** Opening RECORDS SUPPLIED block **
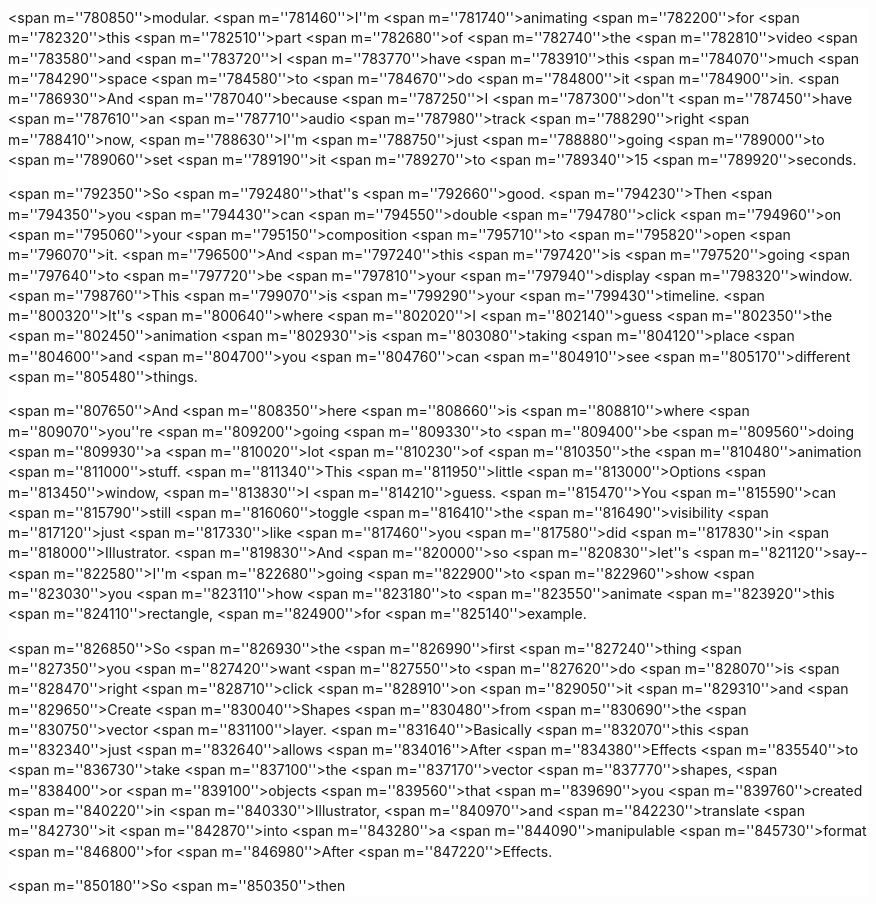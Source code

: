   <span m=''780850''>modular.</span> <span m=''781460''>I''m</span> <span m=''781740''>animating</span>
  <span m=''782200''>for</span> <span m=''782320''>this</span> <span m=''782510''>part</span>
  <span m=''782680''>of</span> <span m=''782740''>the</span> <span m=''782810''>video</span>
  <span m=''783580''>and</span> <span m=''783720''>I</span> <span m=''783770''>have</span>
  <span m=''783910''>this</span> <span m=''784070''>much</span> <span m=''784290''>space</span>
  <span m=''784580''>to</span> <span m=''784670''>do</span> <span m=''784800''>it</span>
  <span m=''784900''>in.</span> <span m=''786930''>And</span> <span m=''787040''>because</span>
  <span m=''787250''>I</span> <span m=''787300''>don''t</span> <span m=''787450''>have</span>
  <span m=''787610''>an</span> <span m=''787710''>audio</span> <span m=''787980''>track</span>
  <span m=''788290''>right</span> <span m=''788410''>now,</span> <span m=''788630''>I''m</span>
  <span m=''788750''>just</span> <span m=''788880''>going</span> <span m=''789000''>to</span>
  <span m=''789060''>set</span> <span m=''789190''>it</span> <span m=''789270''>to</span>
  <span m=''789340''>15</span> <span m=''789920''>seconds.</span> </p><p><span m=''792350''>So</span>
  <span m=''792480''>that''s</span> <span m=''792660''>good.</span> <span m=''794230''>Then</span>
  <span m=''794350''>you</span> <span m=''794430''>can</span> <span m=''794550''>double</span>
  <span m=''794780''>click</span> <span m=''794960''>on</span> <span m=''795060''>your</span>
  <span m=''795150''>composition</span> <span m=''795710''>to</span> <span m=''795820''>open</span>
  <span m=''796070''>it.</span> <span m=''796500''>And</span> <span m=''797240''>this</span>
  <span m=''797420''>is</span> <span m=''797520''>going</span> <span m=''797640''>to</span>
  <span m=''797720''>be</span> <span m=''797810''>your</span> <span m=''797940''>display</span>
  <span m=''798320''>window.</span> <span m=''798760''>This</span> <span m=''799070''>is</span>
  <span m=''799290''>your</span> <span m=''799430''>timeline.</span> <span m=''800320''>It''s</span>
  <span m=''800640''>where</span> <span m=''802020''>I</span> <span m=''802140''>guess</span>
  <span m=''802350''>the</span> <span m=''802450''>animation</span> <span m=''802930''>is</span>
  <span m=''803080''>taking</span> <span m=''804120''>place</span> <span m=''804600''>and</span>
  <span m=''804700''>you</span> <span m=''804760''>can</span> <span m=''804910''>see</span>
  <span m=''805170''>different</span> <span m=''805480''>things.</span> </p><p><span
  m=''807650''>And</span> <span m=''808350''>here</span> <span m=''808660''>is</span>
  <span m=''808810''>where</span> <span m=''809070''>you''re</span> <span m=''809200''>going</span>
  <span m=''809330''>to</span> <span m=''809400''>be</span> <span m=''809560''>doing</span>
  <span m=''809930''>a</span> <span m=''810020''>lot</span> <span m=''810230''>of</span>
  <span m=''810350''>the</span> <span m=''810480''>animation</span> <span m=''811000''>stuff.</span>
  <span m=''811340''>This</span> <span m=''811950''>little</span> <span m=''813000''>Options</span>
  <span m=''813450''>window,</span> <span m=''813830''>I</span> <span m=''814210''>guess.</span>
  <span m=''815470''>You</span> <span m=''815590''>can</span> <span m=''815790''>still</span>
  <span m=''816060''>toggle</span> <span m=''816410''>the</span> <span m=''816490''>visibility</span>
  <span m=''817120''>just</span> <span m=''817330''>like</span> <span m=''817460''>you</span>
  <span m=''817580''>did</span> <span m=''817830''>in</span> <span m=''818000''>Illustrator.</span>
  <span m=''819830''>And</span> <span m=''820000''>so</span> <span m=''820830''>let''s</span>
  <span m=''821120''>say--</span> <span m=''822580''>I''m</span> <span m=''822680''>going</span>
  <span m=''822900''>to</span> <span m=''822960''>show</span> <span m=''823030''>you</span>
  <span m=''823110''>how</span> <span m=''823180''>to</span> <span m=''823550''>animate</span>
  <span m=''823920''>this</span> <span m=''824110''>rectangle,</span> <span m=''824900''>for</span>
  <span m=''825140''>example.</span> </p><p><span m=''826850''>So</span> <span m=''826930''>the</span>
  <span m=''826990''>first</span> <span m=''827240''>thing</span> <span m=''827350''>you</span>
  <span m=''827420''>want</span> <span m=''827550''>to</span> <span m=''827620''>do</span>
  <span m=''828070''>is</span> <span m=''828470''>right</span> <span m=''828710''>click</span>
  <span m=''828910''>on</span> <span m=''829050''>it</span> <span m=''829310''>and</span>
  <span m=''829650''>Create</span> <span m=''830040''>Shapes</span> <span m=''830480''>from</span>
  <span m=''830690''>the</span> <span m=''830750''>vector</span> <span m=''831100''>layer.</span>
  <span m=''831640''>Basically</span> <span m=''832070''>this</span> <span m=''832340''>just</span>
  <span m=''832640''>allows</span> <span m=''834016''>After</span> <span m=''834380''>Effects</span>
  <span m=''835540''>to</span> <span m=''836730''>take</span> <span m=''837100''>the</span>
  <span m=''837170''>vector</span> <span m=''837770''>shapes,</span> <span m=''838400''>or</span>
  <span m=''839100''>objects</span> <span m=''839560''>that</span> <span m=''839690''>you</span>
  <span m=''839760''>created</span> <span m=''840220''>in</span> <span m=''840330''>Illustrator,</span>
  <span m=''840970''>and</span> <span m=''842230''>translate</span> <span m=''842730''>it</span>
  <span m=''842870''>into</span> <span m=''843280''>a</span> <span m=''844090''>manipulable</span>
  <span m=''845730''>format</span> <span m=''846800''>for</span> <span m=''846980''>After</span>
  <span m=''847220''>Effects.</span> </p><p><span m=''850180''>So</span> <span m=''850350''>then</span>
** Closing RECORDS SUPPLIED block **
Please copy every line of the data that carries the string "After".

  <span m=''832640''>allows</span> <span m=''834016''>After</span> <span m=''834380''>Effects</span>
  <span m=''845730''>format</span> <span m=''846800''>for</span> <span m=''846980''>After</span>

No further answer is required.